We’ve probably all had this experience: Life is rippling along like a sweet summer brook, and then a sudden storm of change shows up and disrupts the serenity. Old enemies we think we’ve defeated—fear and insecurity, for example—return, throwing us off kilter. Our minds frantically try to find a solution to “fix” the issue, the challenge, the perceived problem, adding to our internal chaos.
How do we stay calm, cool, and collected when we find the world around us has become chaotic and out of control? How do we learn to stare down any situation with inner peace and an ability to remain tranquil?
Build an Inner Sanctuary
One of the first things we can do when attempting to navigate a bumpy crossroads is build an inner place of peace. Taking time to cultivate a practice of quiet breathing and sitting still for long enough to feel a sense of sacred space within can offer significant benefit in times of turmoil and stress. Our subtle energies are just as essential to our well-being as activities such as eating, sleeping, and exercising are.
Modern society often yanks at our attention, conning us into thinking it’s critical to answer emails or respond to social media posts and messages immediately and that these activities would serve us better than shutting our devices down and making time to go within ourselves. However, taking a break from mental and physical demands for even 15 to 20 minutes a day can help re-establish a sense of internal balance, renewing our relationship with ourselves and helping us reconnect. We make sure to spend time with our loved ones, so why do we neglect developing a relationship with ourselves?
Let Go of Judgment
Instead of judging ourselves and our emotions, we can work to accept them by recognizing them for what they are instead of viewing them as the sum of us. We are not the valleys and peaks, but the steady soil that lies underneath, supporting each shift in the topography.
We make sure to spend time with our loved ones, so why do we neglect developing a relationship with ourselves?
When we stop condemning ourselves and begin to understand we are loved and supported by the universe, fear often subsides, allowing us to keep a clear mind and make decisions both healthy and in our best interest. Living in a constant state of emotional mayhem is exhausting and can contribute to the confusion we are often more likely to experience during difficult times in our lives.
Examine emotions directly, then step back and take a moment to breathe and settle in before succumbing to anger or fear. It’s not that we should never feel these emotions, but rather that we must learn to respond to them differently. Letting go of judgment helps us become more of a witness to an experience than an active participant in the drama of challenging events.
Be Aware of Thoughts to Create Change
We might feel we have no control over our thinking but in actuality, we do. Even those diagnosed with an obsessive-compulsive disorder can often learn, with positive behavior modification and therapy, to embrace thought patterns and harness healthy thinking. By loving ourselves and letting go of the inner critic, we can learn to sweep away the stories that keep us feeling powerless.
How do we do this? How do we change our thoughts? It’s possible by being aware of them, realizing many of them stem from fear and insecurity, and replacing these feelings with understanding, kindness, or love. Remember Henny Penny, the chicken who ran around screaming, “The sky is falling” when in reality it wasn’t? When we choose to focus on the here and now, instead of fearing what may be, we are likely to feel re-rooted in what is real, not what is projected.
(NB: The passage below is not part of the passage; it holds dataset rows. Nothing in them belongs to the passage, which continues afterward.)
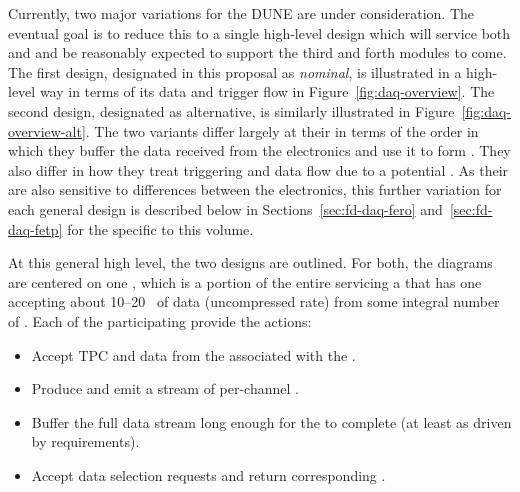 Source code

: Currently, two major variations for the DUNE  are under consideration. %
The eventual goal is to reduce this to a single high-level design
which will service both \single and \dual {} and be reasonably
expected to support the third and forth modules to come.
The first design, designated in this proposal as \textit{nominal}, is
illustrated in a high-level way in terms of its data and trigger flow
in Figure~\ref{fig:daq-overview}. 
The second design, designated as alternative, is similarly
illustrated in Figure~\ref{fig:daq-overview-alt}. 
The two variants differ largely at their  in terms of the
order in which they buffer the data received from the  
electronics and use it to form . 
They also differ in how they treat triggering and data flow due to a
potential . 
As their  are also sensitive to differences between the
 electronics, this further variation for each general
design is described below in Sections~\ref{sec:fd-daq-fero}
and~\ref{sec:fd-daq-fetp} for the   specific to this volume.

At this general high level, the two designs are outlined. %
For both, the diagrams are %
centered on one 
, which is a portion of the entire  servicing a
 that has one  accepting about
\numrange{10}{20}~\si{\Gbps} of data (uncompressed rate) from some integral
number of . 
Each of the participating  provide the actions:
\begin{itemize}
\item Accept TPC and  data from the  associated with the .
\item Produce and emit a stream of per-channel .
\item Buffer the full data stream long enough for the  to complete (at least \snbpretime as driven by  requirements).
\item Accept data selection requests and return corresponding .
\end{itemize}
The only person or thing we can control is our own self. We are not able to stop a jealous sister or brother or friend from snarling at us, but we can choose to not respond or to calmly have a discussion with them. When a car cuts us off on the freeway or a stranger hurls a sarcastic remark at us, we can practice loving-kindness to maintain a calm interior and avoid engaging in the same behavior.
Acceptance does not come naturally to most of us. It takes practice. However, it can be learned and, if implemented, is likely to become a beneficial habit. If we let others govern our thoughts and choices, we will be pulled and splintered. Realizing no one can push us off balance without our permission helps us understand the only way we can “fix” a situation is by accepting it.
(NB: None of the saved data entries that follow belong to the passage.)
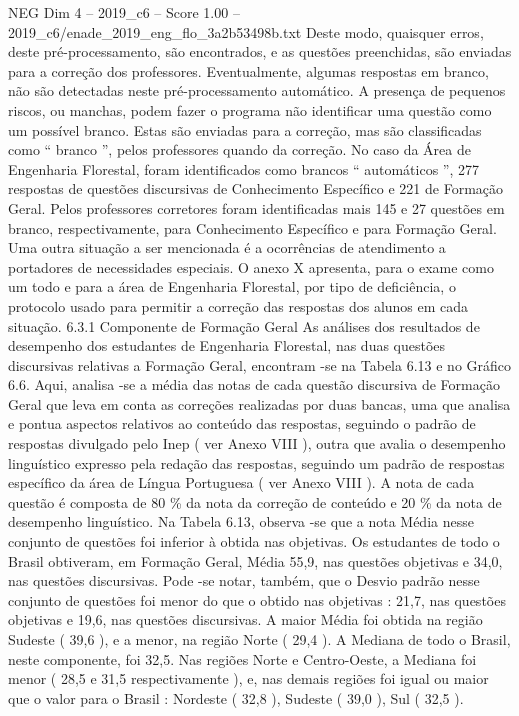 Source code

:\begin{textsample}{NEG Dim 4 – 2019\_c6 – Score 1.00 – 2019\_c6/enade\_2019\_eng\_flo\_3a2b53498b.txt}
Deste modo, quaisquer erros, deste pré-processamento, são encontrados, e as questões preenchidas, são enviadas para a correção dos professores.
Eventualmente, algumas respostas em branco, não são detectadas neste pré-processamento automático.
A presença de pequenos riscos, ou manchas, podem fazer o programa não identificar uma questão como um possível branco.
Estas são enviadas para a correção, mas são classificadas como “ branco ”, pelos professores quando da correção.
No caso da Área de Engenharia Florestal, foram identificados como brancos “ automáticos ”, 277 respostas de questões discursivas de Conhecimento Específico e 221 de Formação Geral.
Pelos professores corretores foram identificadas mais 145 e 27 questões em branco, respectivamente, para Conhecimento Específico e para Formação Geral.
Uma outra situação a ser mencionada é a ocorrências de atendimento a portadores de necessidades especiais.
O anexo X apresenta, para o exame como um todo e para a área de Engenharia Florestal, por tipo de deficiência, o protocolo usado para permitir a correção das respostas dos alunos em cada situação. 6.3.1 Componente de Formação Geral As análises dos resultados de desempenho dos estudantes de Engenharia Florestal, nas duas questões discursivas relativas a Formação Geral, encontram -se na Tabela 6.13 e no Gráfico 6.6.
Aqui, analisa -se a média das notas de cada questão discursiva de Formação Geral que leva em conta as correções realizadas por duas bancas, uma que analisa e pontua aspectos relativos ao conteúdo das respostas, seguindo o padrão de respostas divulgado pelo Inep ( ver Anexo VIII ), outra que avalia o desempenho linguístico expresso pela redação das respostas, seguindo um padrão de respostas específico da área de Língua Portuguesa ( ver Anexo VIII ).
A nota de cada questão é composta de 80 \% da nota da correção de conteúdo e 20 \% da nota de desempenho linguístico.
Na Tabela 6.13, observa -se que a nota Média nesse conjunto de questões foi inferior à obtida nas objetivas.
Os estudantes de todo o Brasil obtiveram, em Formação Geral, Média 55,9, nas questões objetivas e 34,0, nas questões discursivas.
Pode -se notar, também, que o Desvio padrão nesse conjunto de questões foi menor do que o obtido nas objetivas : 21,7, nas questões objetivas e 19,6, nas questões discursivas.
A maior Média foi obtida na região Sudeste ( 39,6 ), e a menor, na região Norte ( 29,4 ).
A Mediana de todo o Brasil, neste componente, foi 32,5.
Nas regiões Norte e Centro-Oeste, a Mediana foi menor ( 28,5 e 31,5 respectivamente ), e, nas demais regiões foi igual ou maior que o valor para o Brasil : Nordeste ( 32,8 ), Sudeste ( 39,0 ), Sul ( 32,5 ).

\end{textsample}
That does not mean we have to put up with abusive behavior, it simply means we understand it is the person who is abusive, not us, who has the problem. Acceptance stops us from being judgmental over incidentals and things we have no control over—bad weather, inconveniences, a disgruntled person. We can choose to be happy and uplifting despite rain, a missed bus, or grumpy behavior.
Life is dynamic and ever-changing. Events both good and bad are likely to hurtle toward us without a moment’s notice. We may be sailing smoothly along when suddenly we are thrown into a hurricane of sick loved ones, personal illness, financial troubles, and so on. But when we realize we can build a sacred space within and find safe harbor from which to watch the storm pass, we may be able to find peace and harmony, no matter the circumstances.